- _WHAT THE TASK ASKS_
Filter the data below, keeping only lines that contain "oder".

== PROVIDED RECORDS ==

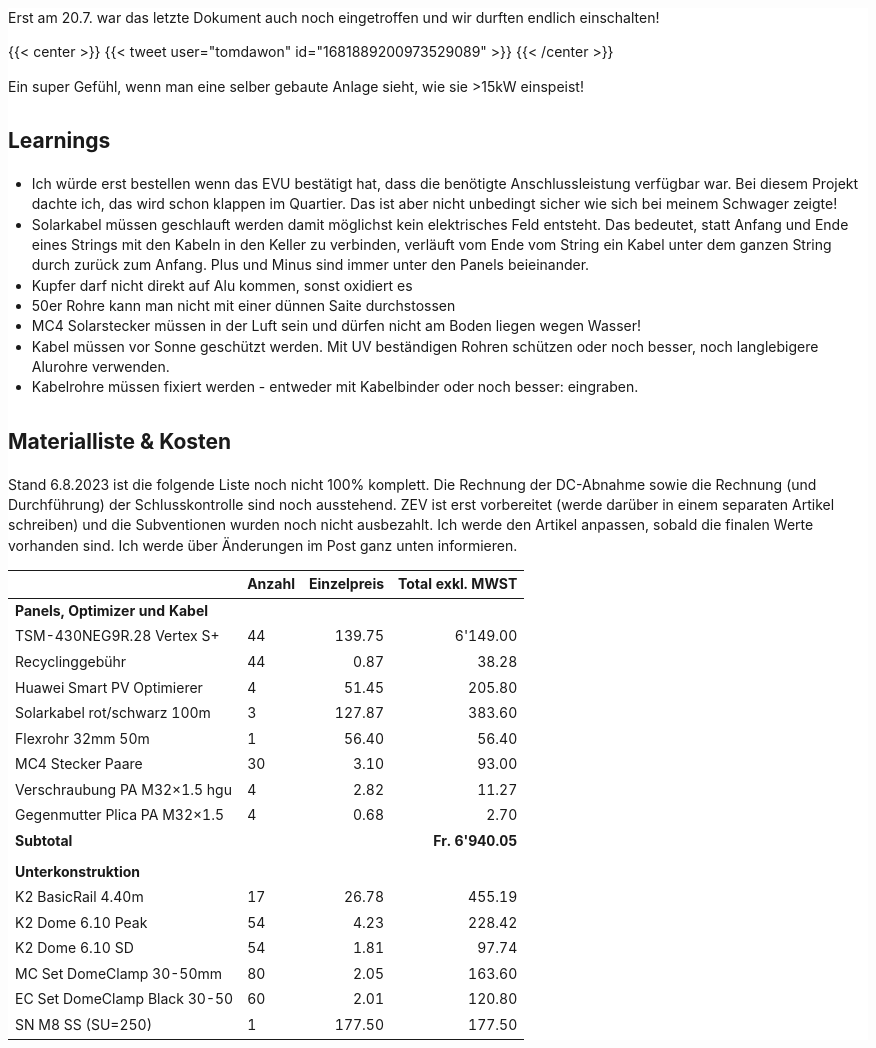 Erst am 20.7. war das letzte Dokument auch noch eingetroffen und wir durften endlich einschalten!

{{< center >}}
{{< tweet user="tomdawon" id="1681889200973529089" >}}
{{< /center >}}

Ein super Gefühl, wenn man eine selber gebaute Anlage sieht, wie sie >15kW einspeist!

## Learnings

- Ich würde erst bestellen wenn das EVU bestätigt hat, dass die benötigte Anschlussleistung verfügbar war. Bei diesem Projekt dachte ich, das wird schon klappen im Quartier. Das ist aber nicht unbedingt sicher wie sich bei meinem Schwager zeigte!
- Solarkabel müssen geschlauft werden damit möglichst kein elektrisches Feld entsteht. Das bedeutet, statt Anfang und Ende eines Strings mit den Kabeln in den Keller zu verbinden, verläuft vom Ende vom String ein Kabel unter dem ganzen String durch zurück zum Anfang. Plus und Minus sind immer unter den Panels beieinander.
- Kupfer darf nicht direkt auf Alu kommen, sonst oxidiert es
- 50er Rohre kann man nicht mit einer dünnen Saite durchstossen
- MC4 Solarstecker müssen in der Luft sein und dürfen nicht am Boden liegen wegen Wasser!
- Kabel müssen vor Sonne geschützt werden. Mit UV beständigen Rohren schützen oder noch besser, noch langlebigere Alurohre verwenden. 
- Kabelrohre müssen fixiert werden - entweder mit Kabelbinder oder noch besser: eingraben.

## Materialliste & Kosten

Stand 6.8.2023 ist die folgende Liste noch nicht 100% komplett. Die Rechnung der DC-Abnahme sowie die Rechnung (und Durchführung) der Schlusskontrolle sind noch ausstehend. ZEV ist erst vorbereitet (werde darüber in einem separaten Artikel schreiben) und die Subventionen wurden noch nicht ausbezahlt. Ich werde den Artikel anpassen, sobald die finalen Werte vorhanden sind. Ich werde über Änderungen im Post ganz unten informieren.

|                                                           | Anzahl | Einzelpreis | Total exkl. MWST |
| --------------------------------------------------------- | ------ | ----------: | ---------------: |
| **Panels, Optimizer und Kabel**                           |        |             |                  |
| TSM-430NEG9R.28 Vertex S+                                 | 44     | 139.75      | 6'149.00         |
| Recyclinggebühr                                           | 44     | 0.87        | 38.28            |
| Huawei Smart PV Optimierer                                | 4      | 51.45       | 205.80           |
| Solarkabel rot/schwarz 100m                               | 3      | 127.87      | 383.60           |
| Flexrohr 32mm 50m                                         | 1      | 56.40       | 56.40            |
| MC4 Stecker Paare                                         | 30     | 3.10        | 93.00            |
| Verschraubung PA M32×1.5 hgu                              | 4      | 2.82        | 11.27            |
| Gegenmutter Plica PA M32×1.5                              | 4      | 0.68        | 2.70             |
| **Subtotal**                                              |        |             | **Fr. 6'940.05** |
|                                                           |        |             |                  |
| **Unterkonstruktion**                                     |        |             |                  |
| K2 BasicRail 4.40m                                        | 17     | 26.78       | 455.19           |
| K2 Dome 6.10 Peak                                         | 54     | 4.23        | 228.42           |
| K2 Dome 6.10 SD                                           | 54     | 1.81        | 97.74            |
| MC Set DomeClamp 30-50mm                                  | 80     | 2.05        | 163.60           |
| EC Set DomeClamp Black 30-50                              | 60     | 2.01        | 120.80           |
| SN M8 SS (SU=250)                                         | 1      | 177.50      | 177.50           |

===

- _EXERCISE OUTPUT_
- Kabel müssen vor Sonne geschützt werden. Mit UV beständigen Rohren schützen oder noch besser, noch langlebigere Alurohre verwenden. 
- Kabelrohre müssen fixiert werden - entweder mit Kabelbinder oder noch besser: eingraben.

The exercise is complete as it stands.